Joe Fairless: Good for you. And what's been the biggest challenge since you've taken that leap?
John Okocha: I would say just navigating a different space, because it really is a different world. So just navigating a different world, and just understanding the dynamics, understanding how people move a little bit different, which is different, small things like that.
Joe Fairless: We're going to do a lightning round, but first, what's your best real estate investing advice ever?
John Okocha: Hang out with people that have what you want.
Joe Fairless: Are you part of a mentorship group or a mastermind group?
John Okocha: I am right now. It's not really real estate-focused, It's mainly just personal development focused.
Joe Fairless: Nice.
John Okocha: But I do plan on joining... There's a group called REEC. It's Afro-Latina and, I believe, women minority group, and their main goal is to get people in that segment of society to be fund managers.
Joe Fairless: What's the group again? You said reap?
John Okocha: REEC. So it's R-E-E-C.
Joe Fairless: Okay, cool. We're going to do a lightning round. Are you ready for the Best Ever Lightning Round?
John Okocha: Let's do it.
Joe Fairless: Alright. First, quick word from our Best Ever partners.

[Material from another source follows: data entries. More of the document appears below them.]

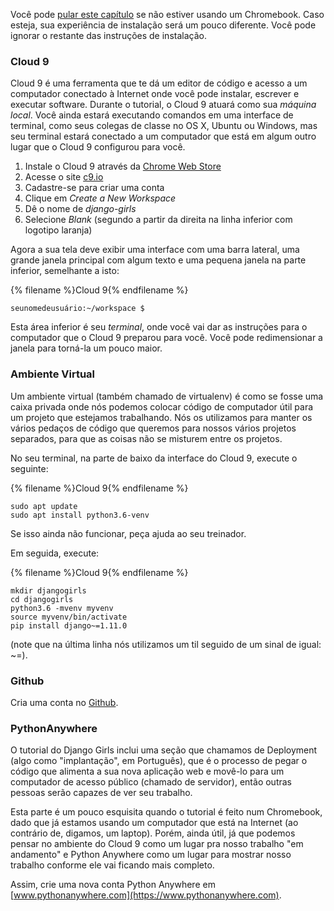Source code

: Você pode [pular este capítulo](http://tutorial.djangogirls.org/en/installation/#install-python) se não estiver usando um Chromebook. Caso esteja, sua experiência de instalação será um pouco diferente. Você pode ignorar o restante das instruções de instalação.

### Cloud 9

Cloud 9 é uma ferramenta que te dá um editor de código e acesso a um computador conectado à Internet onde você pode instalar, escrever e executar software. Durante o tutorial, o Cloud 9 atuará como sua *máquina local*. Você ainda estará executando comandos em uma interface de terminal, como seus colegas de classe no OS X, Ubuntu ou Windows, mas seu terminal estará conectado a um computador que está em algum outro lugar que o Cloud 9 configurou para você.

1. Instale o Cloud 9 através da [Chrome Web Store](https://chrome.google.com/webstore/detail/cloud9/nbdmccoknlfggadpfkmcpnamfnbkmkcp)
2. Acesse o site [c9.io](https://c9.io)
3. Cadastre-se para criar uma conta
4. Clique em *Create a New Workspace*
5. Dê o nome de *django-girls*
6. Selecione *Blank* (segundo a partir da direita na linha inferior com logotipo laranja)

Agora a sua tela deve exibir uma interface com uma barra lateral, uma grande janela principal com algum texto e uma pequena janela na parte inferior, semelhante a isto:

{% filename %}Cloud 9{% endfilename %}

    seunomedeusuário:~/workspace $
    

Esta área inferior é seu *terminal*, onde você vai dar as instruções para o computador que o Cloud 9 preparou para você. Você pode redimensionar a janela para torná-la um pouco maior.

### Ambiente Virtual

Um ambiente virtual (também chamado de virtualenv) é como se fosse uma caixa privada onde nós podemos colocar código de computador útil para um projeto que estejamos trabalhando. Nós os utilizamos para manter os vários pedaços de código que queremos para nossos vários projetos separados, para que as coisas não se misturem entre os projetos.

No seu terminal, na parte de baixo da interface do Cloud 9, execute o seguinte:

{% filename %}Cloud 9{% endfilename %}

    sudo apt update
    sudo apt install python3.6-venv
    

Se isso ainda não funcionar, peça ajuda ao seu treinador.

Em seguida, execute:

{% filename %}Cloud 9{% endfilename %}

    mkdir djangogirls
    cd djangogirls
    python3.6 -mvenv myvenv
    source myvenv/bin/activate
    pip install django~=1.11.0
    

(note que na última linha nós utilizamos um til seguido de um sinal de igual: ~=).

### Github

Cria uma conta no [Github](https://github.com).

### PythonAnywhere

O tutorial do Django Girls inclui uma seção que chamamos de Deployment (algo como "implantação", em Português), que é o processo de pegar o código que alimenta a sua nova aplicação web e movê-lo para um computador de acesso público (chamado de servidor), então outras pessoas serão capazes de ver seu trabalho.

Esta parte é um pouco esquisita quando o tutorial é feito num Chromebook, dado que já estamos usando um computador que está na Internet (ao contrário de, digamos, um laptop). Porém, ainda útil, já que podemos pensar no ambiente do Cloud 9 como um lugar pra nosso trabalho "em andamento" e Python Anywhere como um lugar para mostrar nosso trabalho conforme ele vai ficando mais completo.

Assim, crie uma nova conta Python Anywhere em [www.pythonanywhere.com](https://www.pythonanywhere.com).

Break: [00:21:58] to [00:23:40]
Joe Fairless: What's the best ever book you've recently read?
John Okocha: Miracle Morning.
Joe Fairless: Best ever way you like to give back to the community?
John Okocha: It would be speaking with young adults about finances, going after their dreams, that sort of thing.
Joe Fairless: And how can the Best Ever listeners learn more about what you do?
John Okocha: They can reach out to me on Instagram. That's one of the best ways. They can reach out to me at johnnyequity.com, or you could just send me an email. My email is firstname.lastname@example.org.
Joe Fairless: John, it's been a pleasure talking to you and learning about your journey. I'm grateful for our conversation. I hope you have the best every day, and we'll talk again soon.
John Okocha: I really appreciate that, Joe. Thanks for having me.